▸ **Working data**
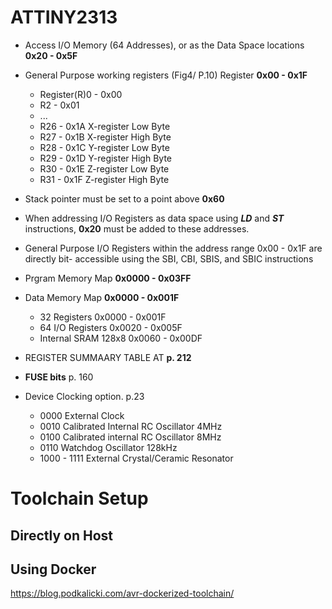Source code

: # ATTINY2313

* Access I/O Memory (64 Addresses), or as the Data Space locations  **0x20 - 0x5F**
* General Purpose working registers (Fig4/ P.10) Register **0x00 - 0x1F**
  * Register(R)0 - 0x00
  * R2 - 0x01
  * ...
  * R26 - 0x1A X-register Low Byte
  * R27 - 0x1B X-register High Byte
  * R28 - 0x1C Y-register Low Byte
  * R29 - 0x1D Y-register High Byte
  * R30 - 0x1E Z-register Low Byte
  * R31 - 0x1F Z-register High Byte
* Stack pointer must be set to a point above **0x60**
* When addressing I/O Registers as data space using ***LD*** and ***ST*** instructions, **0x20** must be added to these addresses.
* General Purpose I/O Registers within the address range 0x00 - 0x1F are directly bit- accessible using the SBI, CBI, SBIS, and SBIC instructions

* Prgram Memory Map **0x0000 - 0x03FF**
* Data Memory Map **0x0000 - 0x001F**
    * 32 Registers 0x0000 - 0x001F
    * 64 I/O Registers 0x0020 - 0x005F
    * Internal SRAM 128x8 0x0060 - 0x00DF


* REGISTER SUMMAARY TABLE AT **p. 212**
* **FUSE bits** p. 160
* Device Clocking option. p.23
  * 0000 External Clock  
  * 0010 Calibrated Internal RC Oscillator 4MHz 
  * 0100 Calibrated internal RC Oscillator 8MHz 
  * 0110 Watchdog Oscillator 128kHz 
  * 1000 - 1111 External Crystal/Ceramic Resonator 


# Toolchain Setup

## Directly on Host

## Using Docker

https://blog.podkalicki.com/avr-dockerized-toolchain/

▸ **Task prompt**
Could you retype exactly the lines above from the one containing "and SBIC instructions" through the last line of the records, both included, and nothing else?

▸ **Exercise response**
* General Purpose I/O Registers within the address range 0x00 - 0x1F are directly bit- accessible using the SBI, CBI, SBIS, and SBIC instructions

* Prgram Memory Map **0x0000 - 0x03FF**
* Data Memory Map **0x0000 - 0x001F**
    * 32 Registers 0x0000 - 0x001F
    * 64 I/O Registers 0x0020 - 0x005F
    * Internal SRAM 128x8 0x0060 - 0x00DF


* REGISTER SUMMAARY TABLE AT **p. 212**
* **FUSE bits** p. 160
* Device Clocking option. p.23
  * 0000 External Clock  
  * 0010 Calibrated Internal RC Oscillator 4MHz 
  * 0100 Calibrated internal RC Oscillator 8MHz 
  * 0110 Watchdog Oscillator 128kHz 
  * 1000 - 1111 External Crystal/Ceramic Resonator 


# Toolchain Setup

## Directly on Host

## Using Docker

https://blog.podkalicki.com/avr-dockerized-toolchain/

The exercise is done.